A modern slaver whose disabled victim was exploited for 40 years has been given a suspended prison sentence.
Peter Swailes’ victim was made to work on farms for little pay and slept in a shed, Carlisle Crown Court heard.
Swailes admitted conspiring to facilitate travel of another with a view to exploitation. His father, also called Peter Swailes, 81, faced the same charge but died in 2021.
Swailes, 56, was jailed for nine months, suspended for 18 months.
Swailes, of Low Harker, Carlisle, had initially denied the charge against him but changed his plea on the agreed basis of his “limited” involvement with the victim and that he had not been made aware of his living conditions.
Judge Richard Archer accepted Swailes’ father had been a “controlling influence on him” and the younger man was not responsible for the living conditions the victim was found in.
But Swailes admitting paying the man as little as £10 a day while being given thousands of pounds for the jobs he was carrying out.
“[The man] had little understanding of the world around him,” prosecutor Barbara Webster told the court as she described the victim being found.
She said: “He was ill equipped to deal with adult life, could not manage alone and had no clue as to the complexities of the value of money, wages, taxes or anything else.
“He was found by the police living in a rotten shed, with water pouring through it, with a make-shift bed, and congealed vomit in the corner.”
He had, over time, lived in a horse box, disused caravan and, for the five years up to 2018, the shed which had no heating, lighting or proper flooring.
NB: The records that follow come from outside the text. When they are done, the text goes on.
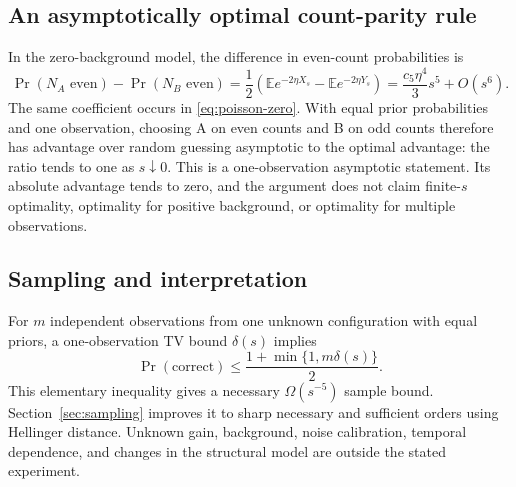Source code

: \subsection{An asymptotically optimal count-parity rule}

In the zero-background model, the difference in even-count probabilities is
\[
 \Pr(N_A\text{ even})-\Pr(N_B\text{ even})
 =\frac12\left(\mathbb E e^{-2\eta X_s}
                   -\mathbb E e^{-2\eta Y_s}\right)
 =\frac{c_5\eta^4}{3}s^5+O(s^6).
\]
The same coefficient occurs in \eqref{eq:poisson-zero}. With equal prior
probabilities and one observation, choosing A on even counts and B on odd
counts therefore has advantage over random guessing asymptotic to the
optimal advantage: the ratio tends to one as $s\downarrow0$.
This is a one-observation asymptotic statement. Its absolute advantage
tends to zero, and the argument does not claim finite-$s$ optimality,
optimality for positive background, or optimality for multiple observations.

\subsection{Sampling and interpretation}

For $m$ independent observations from one unknown configuration with equal
priors, a one-observation TV bound $\delta(s)$ implies
\[
 \Pr(\text{correct})\le\frac{1+\min\{1,m\delta(s)\}}2.
\]
This elementary inequality gives a necessary $\Omega(s^{-5})$ sample bound.
Section~\ref{sec:sampling} improves it to sharp necessary and sufficient
orders using Hellinger distance. Unknown gain, background, noise calibration,
temporal dependence, and changes in the structural model are outside the
stated experiment.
This was In “stark contrast” to an adjacent shed in far better condition which housed the family dog, the court heard
The man was rescued at the age of 58 by the Gangmasters and Labour Abuse Authority (GLAA) after a tip-off in 2018.
Ms Webster said: “He had few possessions to show for his 40 years’ hard work. A wash bag, three second-hand coats, a few stained duvets and compact discs.
“The only food was a half-eaten Pot Noodle, a bowl of sweets, yogurts and crisps. The odour of the shed was overwhelming.”
‘Level of hatred’
City Hearts, a modern slavery charity that is supporting Swailes’ victim, said the man, who had learning difficulties, did not realise the “severity of what had happened to him”.
Accommodation manager Kyle France said the man, who the charity is calling Chris, clearly “hadn’t had a wash in a very, very long time” and needed medical attention “due to a number of fresh and old injuries that had been left untreated”.
Mr France said Swailes’ treatment of the man “shows a level of hatred that I just can’t get my head around”.
In a statement released by City Hearts, Chris said Swailes and his father found him jobs as a painter and labourer on nearby farms.
He was driven there and back each day with his pay pocketed by the Swailes.
On one occasion he fell from a ladder while painting and broke his back and ribs, but the Swailes removed him from hospital before he was discharged and “dragged back to his life of drudgery”, City Hearts said.
“I didn’t run away, because I had nowhere else to go,” Chris, who had been encouraged to drink to excess by his captors as a way of controlling him, said.
When not working, Chris was kept in a dark shed which had “no kitchen, shower or heating, and only a bucket as a toilet”.
GLAA senior investigating officer Martin Plimmer said it had been a “truly harrowing and traumatic case” and he could not remember another where “the exploitation of a vulnerable worker has taken place over such a long period of time”.
The court previously heard the man had been sleeping on the floor with a soiled duvet next to a metered TV.
There was only one window which could not be fully closed and it was in complete darkness when the doors were shut.
An old electric heater with damaged wiring had been left in the corner of the shed, and there was no other heating inside.